Brad Morton's Apple PowerMac G4 Gets a Modern Browser — Courtesy of a Sneaky Raspberry Pi Upgrade

Writing for LinuxScrew, Morton shows off a partially-successful meld of the old and the new by mating a PowerMac G4 with a Raspberry Pi.

Gareth Halfacree
3 years agoRetro Tech

Maker Brad Morton has published a build log showcasing an effort to make practical use of a classic Apple PowerMac G4 — by connecting it to a Raspberry Pi to fill in the gaps in its networking support.

Released in 1999 and discontinued in 2004, the Apple PowerMac G4 family was billed by the company as the first "personal supercomputer" thanks to its high-performance PowerPC G4 processor. The move from PowerPC to Intel processors, announced in 2005 and completed in 2006, and subsequent release of Mac OS X Snow Leopard as supporting Intel chips exclusively marked the PowerMac G4's obsolescence — officially, at least.

"My latest purchase. The PowerMac G4. Stylish. Powerful (For 2001). Completely impractical in 2021," Morton writes of the project. "Why did I get it? Because it looks cool, and I really like the late 90’s/early 2000’s design of Apple’s hardware. It’s all translucent and cool."

"There’s still a lot of good software for these old Macs – and the simplicity of them is kind of nice, so I thought – could I use one for modern day-to-day tasks? The answer was pretty much yes – except for email and web browsing. This is my attempt (and failure, and consolation prize) to remedy that, using a Raspberry Pi and Linux."

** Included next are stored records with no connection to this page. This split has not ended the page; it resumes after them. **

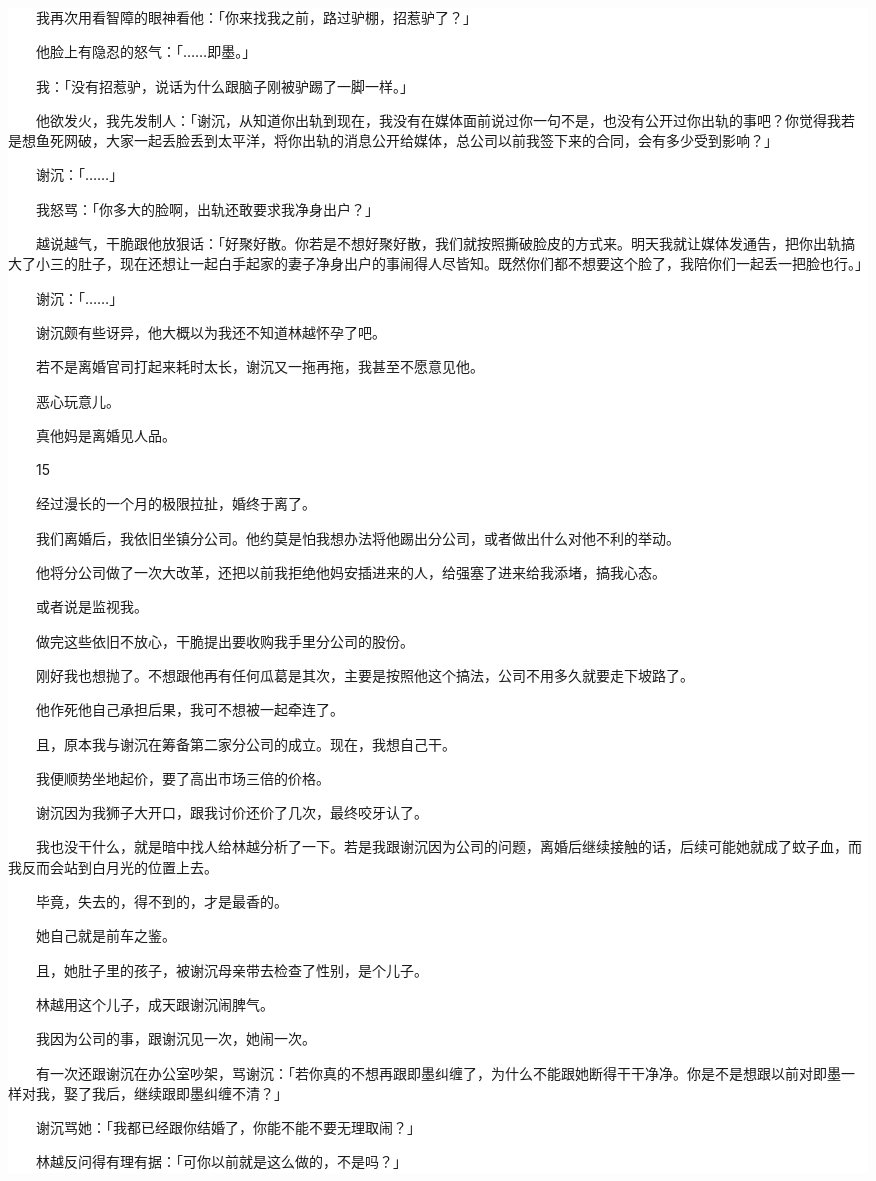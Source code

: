 &emsp;&emsp;我再次用看智障的眼神看他：「你来找我之前，路过驴棚，招惹驴了？」  
  
&emsp;&emsp;他脸上有隐忍的怒气：「……即墨。」  
  
&emsp;&emsp;我：「没有招惹驴，说话为什么跟脑子刚被驴踢了一脚一样。」  
  
&emsp;&emsp;他欲发火，我先发制人：「谢沉，从知道你出轨到现在，我没有在媒体面前说过你一句不是，也没有公开过你出轨的事吧？你觉得我若是想鱼死网破，大家一起丢脸丢到太平洋，将你出轨的消息公开给媒体，总公司以前我签下来的合同，会有多少受到影响？」  
  
&emsp;&emsp;谢沉：「……」  
  
&emsp;&emsp;我怒骂：「你多大的脸啊，出轨还敢要求我净身出户？」  
  
&emsp;&emsp;越说越气，干脆跟他放狠话：「好聚好散。你若是不想好聚好散，我们就按照撕破脸皮的方式来。明天我就让媒体发通告，把你出轨搞大了小三的肚子，现在还想让一起白手起家的妻子净身出户的事闹得人尽皆知。既然你们都不想要这个脸了，我陪你们一起丢一把脸也行。」  
  
&emsp;&emsp;谢沉：「……」  
  
&emsp;&emsp;谢沉颇有些讶异，他大概以为我还不知道林越怀孕了吧。  
  
&emsp;&emsp;若不是离婚官司打起来耗时太长，谢沉又一拖再拖，我甚至不愿意见他。  
  
&emsp;&emsp;恶心玩意儿。  
  
&emsp;&emsp;真他妈是离婚见人品。  
  
&emsp;&emsp;15  
  
&emsp;&emsp;经过漫长的一个月的极限拉扯，婚终于离了。  
  
&emsp;&emsp;我们离婚后，我依旧坐镇分公司。他约莫是怕我想办法将他踢出分公司，或者做出什么对他不利的举动。  
  
&emsp;&emsp;他将分公司做了一次大改革，还把以前我拒绝他妈安插进来的人，给强塞了进来给我添堵，搞我心态。  
  
&emsp;&emsp;或者说是监视我。  
  
&emsp;&emsp;做完这些依旧不放心，干脆提出要收购我手里分公司的股份。  
  
&emsp;&emsp;刚好我也想抛了。不想跟他再有任何瓜葛是其次，主要是按照他这个搞法，公司不用多久就要走下坡路了。  
  
&emsp;&emsp;他作死他自己承担后果，我可不想被一起牵连了。  
  
&emsp;&emsp;且，原本我与谢沉在筹备第二家分公司的成立。现在，我想自己干。  
  
&emsp;&emsp;我便顺势坐地起价，要了高出市场三倍的价格。  
  
&emsp;&emsp;谢沉因为我狮子大开口，跟我讨价还价了几次，最终咬牙认了。  
  
&emsp;&emsp;我也没干什么，就是暗中找人给林越分析了一下。若是我跟谢沉因为公司的问题，离婚后继续接触的话，后续可能她就成了蚊子血，而我反而会站到白月光的位置上去。  
  
&emsp;&emsp;毕竟，失去的，得不到的，才是最香的。  
  
&emsp;&emsp;她自己就是前车之鉴。  
  
&emsp;&emsp;且，她肚子里的孩子，被谢沉母亲带去检查了性别，是个儿子。  
  
&emsp;&emsp;林越用这个儿子，成天跟谢沉闹脾气。  
  
&emsp;&emsp;我因为公司的事，跟谢沉见一次，她闹一次。  
  
&emsp;&emsp;有一次还跟谢沉在办公室吵架，骂谢沉：「若你真的不想再跟即墨纠缠了，为什么不能跟她断得干干净净。你是不是想跟以前对即墨一样对我，娶了我后，继续跟即墨纠缠不清？」  
  
&emsp;&emsp;谢沉骂她：「我都已经跟你结婚了，你能不能不要无理取闹？」  
  
&emsp;&emsp;林越反问得有理有据：「可你以前就是这么做的，不是吗？」  
  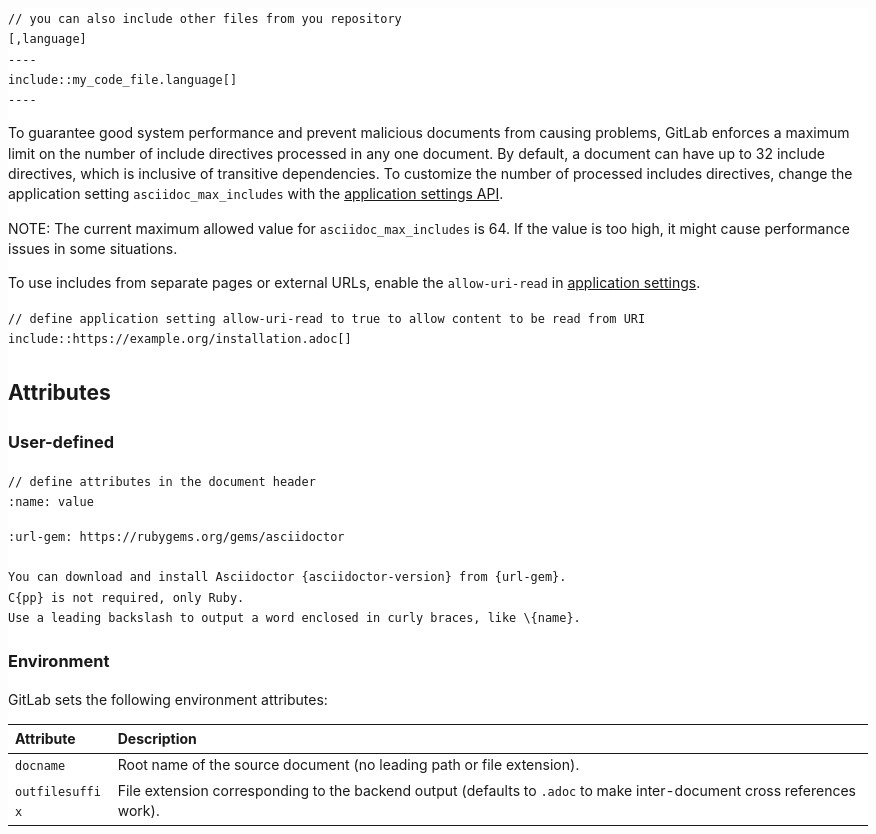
 ```plaintext
// you can also include other files from you repository
[,language]
----
include::my_code_file.language[]
----
```

To guarantee good system performance and prevent malicious documents from causing
problems, GitLab enforces a maximum limit on the number of include directives
processed in any one document. By default, a document can have up to 32 include directives, which is
inclusive of transitive dependencies. To customize the number of processed includes directives, change
the application setting `asciidoc_max_includes` with the
[application settings API](../api/settings.md#available-settings).

NOTE:
The current maximum allowed value for `asciidoc_max_includes` is 64. If the value is
too high, it might cause performance issues in some situations.

To use includes from separate pages or external URLs, enable the `allow-uri-read`
in [application settings](../administration/wikis/_index.md#allow-uri-includes-for-asciidoc).

```plaintext
// define application setting allow-uri-read to true to allow content to be read from URI
include::https://example.org/installation.adoc[]
```

## Attributes

### User-defined

```plaintext
// define attributes in the document header
:name: value
```

```plaintext
:url-gem: https://rubygems.org/gems/asciidoctor

You can download and install Asciidoctor {asciidoctor-version} from {url-gem}.
C{pp} is not required, only Ruby.
Use a leading backslash to output a word enclosed in curly braces, like \{name}.
```

### Environment

GitLab sets the following environment attributes:

| Attribute       | Description                                                                                                            |
| :-------------- | :--------------------------------------------------------------------------------------------------------------------- |
| `docname`       | Root name of the source document (no leading path or file extension).                                                  |
| `outfilesuffix` | File extension corresponding to the backend output (defaults to `.adoc` to make inter-document cross references work). |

The stock software on Morton's Mac - 256MB of memory, a 400MHz processor, and a CompactFlash card for storage - proved capable, all these years later, of basic computing tasks. "Office and productivity, graphics, audio tools, and even games are all available," Morton writes. "They’re pretty usable – in some cases, simple tools that feel less cluttered and bogged down with unnecessary online features than their modern iterations."

The problem: The modern web, and email, has moved on considerably in the last couple of decades, leaving Morton with no easy way to access modern websites — nor any desire to connect a device which hasn't seen a security update in 20 years to his home network. The solution: A Raspberry Pi go-between, using the X Window system to run modern networked applications on the Raspberry Pi but have them appear on the Mac.

"I tried Dillo with plain old X11 forwarding and... Color and keyboard input! The window is also resizeable if the correct MacX setting is set under the Window menu item," Morton writes. "OK, so it’s pretty busted up, but it’s still pretty cool. It works well enough for taking screenshots, at least. Most importantly – the Mac is still 100% isolated from the rest of the world by the Pi."

The full write-up of Morton's experiment, including failed efforts to get other browsers up and running and a full explanation of how to enable SSH with X forwarding between the Raspberry Pi and the Mac, is now available on LinuxScrew.